Thursday 18 July 2013

Intel Report Q2 2013

An American processor giant

Last night at 22h00 Intel came out with the financial report concerning the second quarter of 2013 and it can be found here. The earnings has jumped down from around $2.8 billion per quarter to around $2 billion which is a significant decrease not only in earnings but of course also in revenue. This is coming from two reasons that they have been beaten by Qualcomm and ARM on the smartphone/iPhone and tablet/iPad market as well as the tablet effect which has decreased the sale of laptops. I do however find it interesting to see that people are now stepping over to desktop computers again and prefer to work with those in comparison to a laptop. Intel will hopefully benefit from this in the future because their microprocessors are superior.

Old desktop computer

Just the brief summary as it was published by Intel on the link above:

 Q2 Key Financial Information and Business Unit Trends
• PC Client Group revenue of $8.1 billion, up 1.4% sequentially and down 7.5% year-over-
• Data Center Group revenue of $2.7 billion, up 6.1% sequentially and flat year-over-year.
• Other Intel® Architecture Group revenue of $942 million, down 3.7% sequentially and down
15.0% year-over-year.
• Gross margin of 58%, up 2 percentage points sequentially and down 5 percentage points
• R&D plus MG&A spending of $4.7 billion, in line with the company’s expectation of
approximately $4.7 billion.
• Tax rate of 26%.

Q2 2013
Revenue $12.8 billion
Gross Margin 58.3%
Operating Income $2.7 billion
Net Income $2.00 billion
Earnings Per Share 39 cents

So the earnings and revenue has decreased slightly this year and they are cautious about the earnings for the year. They say that it will remain flat and I doubt that it will remain... most likely it will decrease for the year from the $11 billion last year. It will be interesting to see if their new CEO Brian Krzanich will manage to keep Intel floating for the remainder of the year and start to bring the ship into an even better position in 2014. But please do not misunderstand me... Intel will most likely make around minimum $8 billion profit this year and I see nothing to cry about concerning that profit.

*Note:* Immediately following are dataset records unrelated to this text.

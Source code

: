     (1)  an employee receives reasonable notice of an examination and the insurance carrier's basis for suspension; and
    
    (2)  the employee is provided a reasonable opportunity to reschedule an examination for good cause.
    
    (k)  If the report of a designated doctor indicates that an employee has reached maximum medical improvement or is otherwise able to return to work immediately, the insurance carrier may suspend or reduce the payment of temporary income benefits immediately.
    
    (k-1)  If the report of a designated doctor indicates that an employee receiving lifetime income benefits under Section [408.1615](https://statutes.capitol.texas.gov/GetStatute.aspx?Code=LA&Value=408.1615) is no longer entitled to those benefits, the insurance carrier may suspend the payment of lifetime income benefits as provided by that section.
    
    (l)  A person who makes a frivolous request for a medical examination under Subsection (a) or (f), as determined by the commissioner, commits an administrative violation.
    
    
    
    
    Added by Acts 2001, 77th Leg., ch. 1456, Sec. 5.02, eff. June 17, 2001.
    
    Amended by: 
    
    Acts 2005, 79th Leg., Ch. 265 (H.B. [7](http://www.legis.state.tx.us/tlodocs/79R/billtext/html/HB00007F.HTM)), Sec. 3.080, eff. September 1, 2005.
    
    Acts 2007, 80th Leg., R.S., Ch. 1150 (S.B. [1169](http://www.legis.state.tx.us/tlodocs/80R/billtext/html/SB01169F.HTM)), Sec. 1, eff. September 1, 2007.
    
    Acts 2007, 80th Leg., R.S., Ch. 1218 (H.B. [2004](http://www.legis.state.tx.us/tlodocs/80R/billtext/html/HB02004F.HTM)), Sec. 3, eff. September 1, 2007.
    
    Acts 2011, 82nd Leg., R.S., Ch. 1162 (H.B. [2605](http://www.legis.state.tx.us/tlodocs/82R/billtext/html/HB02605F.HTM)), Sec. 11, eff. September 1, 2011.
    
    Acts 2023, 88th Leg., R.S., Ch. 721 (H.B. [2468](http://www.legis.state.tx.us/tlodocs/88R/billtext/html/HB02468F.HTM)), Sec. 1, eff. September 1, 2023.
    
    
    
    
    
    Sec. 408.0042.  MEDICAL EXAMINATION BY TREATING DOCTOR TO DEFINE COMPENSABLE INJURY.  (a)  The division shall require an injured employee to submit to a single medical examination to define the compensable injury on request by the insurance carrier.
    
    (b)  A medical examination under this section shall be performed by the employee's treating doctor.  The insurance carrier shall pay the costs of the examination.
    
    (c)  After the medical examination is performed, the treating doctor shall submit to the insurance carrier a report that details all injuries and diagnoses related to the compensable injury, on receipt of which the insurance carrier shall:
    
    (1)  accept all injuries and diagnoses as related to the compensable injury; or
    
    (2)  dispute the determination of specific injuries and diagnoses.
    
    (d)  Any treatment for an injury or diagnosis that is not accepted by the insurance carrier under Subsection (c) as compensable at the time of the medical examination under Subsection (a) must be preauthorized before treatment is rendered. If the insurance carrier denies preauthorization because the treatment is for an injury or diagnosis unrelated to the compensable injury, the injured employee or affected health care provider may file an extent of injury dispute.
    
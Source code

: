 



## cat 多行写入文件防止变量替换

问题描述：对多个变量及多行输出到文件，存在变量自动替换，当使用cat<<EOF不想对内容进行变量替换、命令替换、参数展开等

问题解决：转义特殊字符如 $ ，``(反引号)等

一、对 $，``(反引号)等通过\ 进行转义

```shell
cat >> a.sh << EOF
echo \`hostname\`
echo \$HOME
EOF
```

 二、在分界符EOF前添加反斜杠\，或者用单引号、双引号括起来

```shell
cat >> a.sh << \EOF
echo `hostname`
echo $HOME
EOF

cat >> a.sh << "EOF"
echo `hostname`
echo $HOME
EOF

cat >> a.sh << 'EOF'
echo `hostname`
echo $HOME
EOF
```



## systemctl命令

For myself I updated the contrarian analysis of Intel and they have a running P/E of 12.5 (with the stock price at over $24) with a P/B of 2.2 meaning that it is no longer a buy according to Graham they have however increased their book value and decreased their debt. They have also bought back 48 million shares in the last two quarters which I also accounted for so the P/E is still almost half of what the motivated P/E is. They have also decreased their R&D spending with almost 6% in the first half year which either means they found that they spent too much for too little gain OR they have found what they were after since they started their massive R&D push in the end of 2010. Their dividends are still around 3.6% which represents 45% of earnings so it should not be a problem to keep.

Conclusion: Based on this first half year of Intel in 2013 I would no longer buy stocks in the company but I will continue to keep them because it is far from the current running P/E to the motivated P/E value and I am still getting over 4% dividends based on the investment that I once made.